The Central Bank of Nigeria (CBN) has directed all lenders to submit comprehensive capital restoration plans by the end of this week, while simultaneously revoking pandemic-era loan waivers.
According to a circular published Monday on the CBN website, lenders must provide a “comprehensive capital restoration plan” no later than the 10th working day after the end of the second quarter, which concluded in June. These plans must outline the banks’ current provisioning status, restructured loan exposures, capital adequacy ratio (CAR) calculations, and any additional Tier 1 capital instruments.
The central bank clarified that all submissions will undergo regulatory review and approval, ensuring that lenders comply with enhanced capital adequacy and risk management benchmarks. The mandate aligns with the CBN’s aggressive push for a more resilient banking system, particularly in the aftermath of the macroeconomic shocks triggered by the COVID-19 pandemic.
Effective June 30, the CBN also officially ended a range of pandemic-era forbearance measures that had allowed lenders to issue high-risk loans without adequate capital buffers.
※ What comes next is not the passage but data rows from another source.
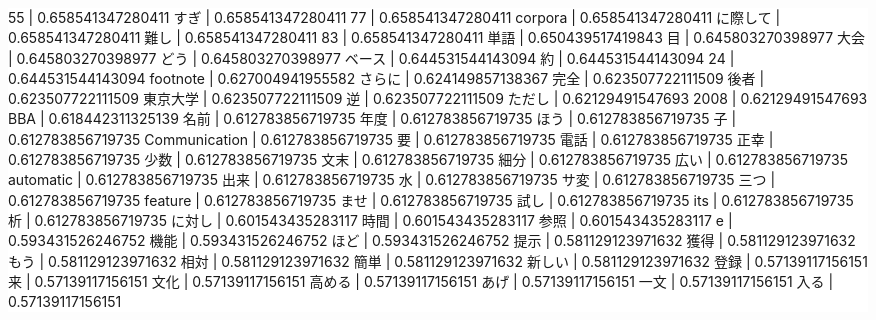 55 | 0.658541347280411
すぎ | 0.658541347280411
77 | 0.658541347280411
corpora | 0.658541347280411
に際して | 0.658541347280411
難し | 0.658541347280411
83 | 0.658541347280411
単語 | 0.650439517419843
目 | 0.645803270398977
大会 | 0.645803270398977
どう | 0.645803270398977
ベース | 0.644531544143094
約 | 0.644531544143094
24 | 0.644531544143094
footnote | 0.627004941955582
さらに | 0.624149857138367
完全 | 0.623507722111509
後者 | 0.623507722111509
東京大学 | 0.623507722111509
逆 | 0.623507722111509
ただし | 0.62129491547693
2008 | 0.62129491547693
BBA | 0.618442311325139
名前 | 0.612783856719735
年度 | 0.612783856719735
ほう | 0.612783856719735
子 | 0.612783856719735
Communication | 0.612783856719735
要 | 0.612783856719735
電話 | 0.612783856719735
正幸 | 0.612783856719735
少数 | 0.612783856719735
文末 | 0.612783856719735
細分 | 0.612783856719735
広い | 0.612783856719735
automatic | 0.612783856719735
出来 | 0.612783856719735
水 | 0.612783856719735
サ変 | 0.612783856719735
三つ | 0.612783856719735
feature | 0.612783856719735
ませ | 0.612783856719735
試し | 0.612783856719735
its | 0.612783856719735
析 | 0.612783856719735
に対し | 0.601543435283117
時間 | 0.601543435283117
参照 | 0.601543435283117
e | 0.593431526246752
機能 | 0.593431526246752
ほど | 0.593431526246752
提示 | 0.581129123971632
獲得 | 0.581129123971632
もう | 0.581129123971632
相対 | 0.581129123971632
簡単 | 0.581129123971632
新しい | 0.581129123971632
登録 | 0.57139117156151
来 | 0.57139117156151
文化 | 0.57139117156151
高める | 0.57139117156151
あげ | 0.57139117156151
一文 | 0.57139117156151
入る | 0.57139117156151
It also abolished the temporary waiver that enabled banks to exceed single obligor limits, tightening credit risk exposure regulations.
This latest directive follows an earlier June policy that barred banks under regulatory forbearance from issuing dividends, paying director bonuses, or making foreign investments. That policy aimed to prevent the erosion of capital reserves by banks facing asset quality deterioration or financial distress.
In a broader regulatory overhaul in 2024, the CBN raised the minimum capital requirements for Nigerian banks by over tenfold, signaling a historic recalibration of the sector’s capital framework. The increase sought to boost investor confidence, improve financial system resilience, and ensure that banks are better capitalized to weather economic volatility.
The central bank’s renewed focus on risk containment, capital adequacy, and regulatory discipline reflects a strategic recalibration in response to evolving global financial conditions. With capital shortfalls flagged across several institutions, the emphasis now shifts toward transparent disclosures, proactive recapitalization, and stricter compliance.